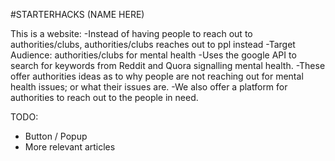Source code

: #STARTERHACKS (NAME HERE)

This is a website:
	-Instead of having people to reach out to authorities/clubs, authorities/clubs reaches out to ppl instead
	-Target Audience: authorities/clubs for mental health
	-Uses the google API to search for keywords from Reddit and Quora signalling mental health. 
	-These offer authorities ideas as to why people are not reaching out for mental health issues; or what their issues are.
	-We also offer a platform for authorities to reach out to the  people in need. 

TODO:
- Button / Popup
- More relevant articles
┄┄┄┄┄┄┄┄┄┄┄┄┄┄┄┄┄┄┄┄
What is needed is an exact repeat of every entry above, with the pictures left out.

TASK RESPONSE:
Source code

: #STARTERHACKS (NAME HERE)

This is a website:
	-Instead of having people to reach out to authorities/clubs, authorities/clubs reaches out to ppl instead
	-Target Audience: authorities/clubs for mental health
	-Uses the google API to search for keywords from Reddit and Quora signalling mental health. 
	-These offer authorities ideas as to why people are not reaching out for mental health issues; or what their issues are.
	-We also offer a platform for authorities to reach out to the  people in need. 

TODO:
- Button / Popup
- More relevant articles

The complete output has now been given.